In response to this question I would either throw together some answer based on the programs that I knew the parish ran, putting emphasis on the ones that seemed most productive: teaching, working on coffee processing, working with reforestation… things that seem valuable and worthwhile to the American mindset. Or, I would simply reply that I would not know until I arrived.
Well, I have arrived, and in previous blog posts I have described the projects that I have made myself a part of, and the kind of work done in each of those projects. However, I haven’t described the actual work that I am doing up until this point because, well, it seemed a little boring or pointless to mention. Maybe even a waste of my time. Maybe even a waste of my “volunteer” experience here in Guatemala. However, over the last couple of weeks I have gone through a series of emotions that have helped me to recognize the true importance of doing work that to many may seem pointless, and to me has become monotonous.

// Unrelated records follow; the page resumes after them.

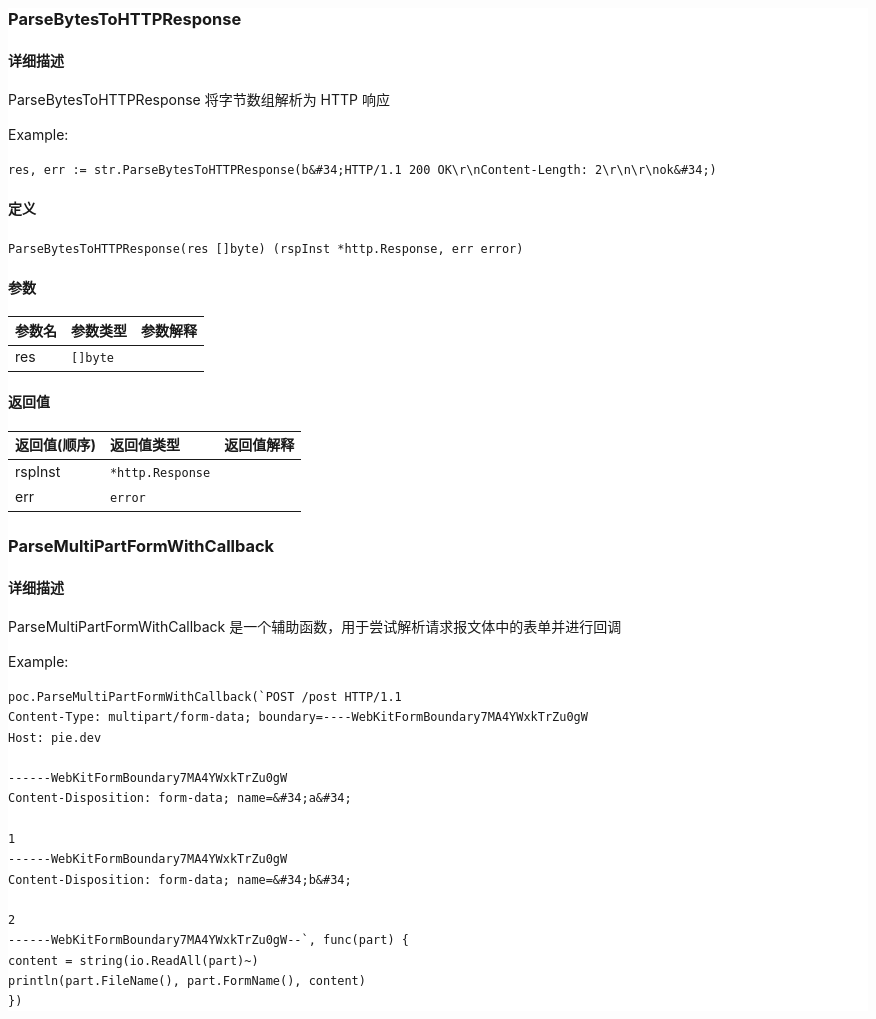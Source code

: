 
### ParseBytesToHTTPResponse

#### 详细描述
ParseBytesToHTTPResponse 将字节数组解析为 HTTP 响应

Example:
```
res, err := str.ParseBytesToHTTPResponse(b&#34;HTTP/1.1 200 OK\r\nContent-Length: 2\r\n\r\nok&#34;)
```


#### 定义

`ParseBytesToHTTPResponse(res []byte) (rspInst *http.Response, err error)`

#### 参数
|参数名|参数类型|参数解释|
|:-----------|:---------- |:-----------|
| res | `[]byte` |   |

#### 返回值
|返回值(顺序)|返回值类型|返回值解释|
|:-----------|:---------- |:-----------|
| rspInst | `*http.Response` |   |
| err | `error` |   |


### ParseMultiPartFormWithCallback

#### 详细描述
ParseMultiPartFormWithCallback 是一个辅助函数，用于尝试解析请求报文体中的表单并进行回调

Example:
```
poc.ParseMultiPartFormWithCallback(`POST /post HTTP/1.1
Content-Type: multipart/form-data; boundary=----WebKitFormBoundary7MA4YWxkTrZu0gW
Host: pie.dev

------WebKitFormBoundary7MA4YWxkTrZu0gW
Content-Disposition: form-data; name=&#34;a&#34;

1
------WebKitFormBoundary7MA4YWxkTrZu0gW
Content-Disposition: form-data; name=&#34;b&#34;

2
------WebKitFormBoundary7MA4YWxkTrZu0gW--`, func(part) {
content = string(io.ReadAll(part)~)
println(part.FileName(), part.FormName(), content)
})
```
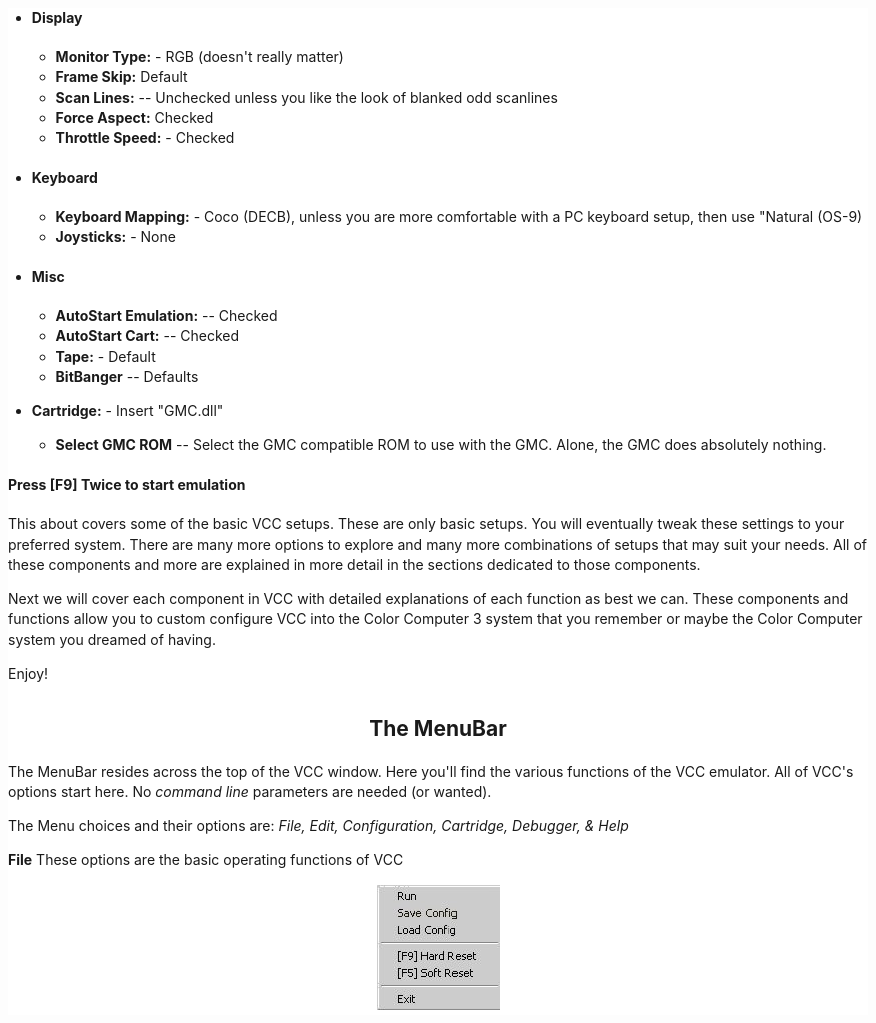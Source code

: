 - #### Display
  - **Monitor Type:** - RGB (doesn't really matter)
  - **Frame Skip:** Default
  - **Scan Lines:** -- Unchecked unless you like the look of blanked odd scanlines
  - **Force Aspect:** Checked
  - **Throttle Speed:** - Checked

- #### Keyboard
  - **Keyboard Mapping:** - Coco (DECB), unless you are more comfortable with a 
  PC keyboard setup, then use "Natural (OS-9)
  - **Joysticks:** - None

- #### Misc
  - **AutoStart Emulation:** -- Checked
  - **AutoStart Cart:** -- Checked
  - **Tape:** - Default
  - **BitBanger** -- Defaults

- **Cartridge:** - Insert "GMC.dll"
  - **Select GMC ROM** -- Select the GMC compatible ROM to 
  use with the GMC. Alone, the GMC does absolutely nothing.

#### Press \[F9\] Twice to start emulation

 This about covers some of the basic VCC setups. These are only basic
 setups. You will eventually tweak these settings to your preferred
 system. There are many more options to explore and many more
 combinations of setups that may suit your needs. All of these
 components and more are explained in more detail in the sections
 dedicated to those components.
 
 Next we will cover each component in VCC with detailed explanations of
 each function as best we can. These components and functions allow you
 to custom configure VCC into the Color Computer 3 system that you
 remember or maybe the Color Computer system you dreamed of having.
 
 Enjoy!

<div style="page-break-after: always;"></div>
<h2 align="center">The MenuBar</h2>

 The MenuBar resides across the top of the VCC window. Here you'll find
 the various functions of the VCC emulator. All of VCC's options start
 here. No *command* *line* parameters are needed (or wanted).
 
 The Menu choices and their options are: *File, Edit, Configuration, 
 Cartridge, Debugger, & Help*

**File** These options are the basic operating functions of VCC

<p align=center><img src="images/ugima2.jpeg" alt="UG Image 2"></img></p>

First, I will explain what a typical workday looks like for me. After breakfast at 8, I walk down to the vivero where Efraim and Julio work, and let myself in the door. After greeting both men, I gather my milk crate, shovel, and plastic bags and settle myself down in front of the huge pile of dirt that never seems to get any smaller. For the next three hours, I repeat this process over one hundred times: Scrape some dirt down from the pile, rub it in between my hands to break up clumps of dirt, meticulously pick out every rock bigger than a pea, then shovel the dirt into a little seedling bag. At noon I head out to wash my filthy hands and eat lunch, then return to do the same work until four in the afternoon. If the sea of little seedling bags around my seat gets too big for me to reach to add more, I bring a wheelbarrow over, carefully fill it with bags, then find an empty aisle in the garden to line them up in little rows of five to wait for Efraim to plant something in them.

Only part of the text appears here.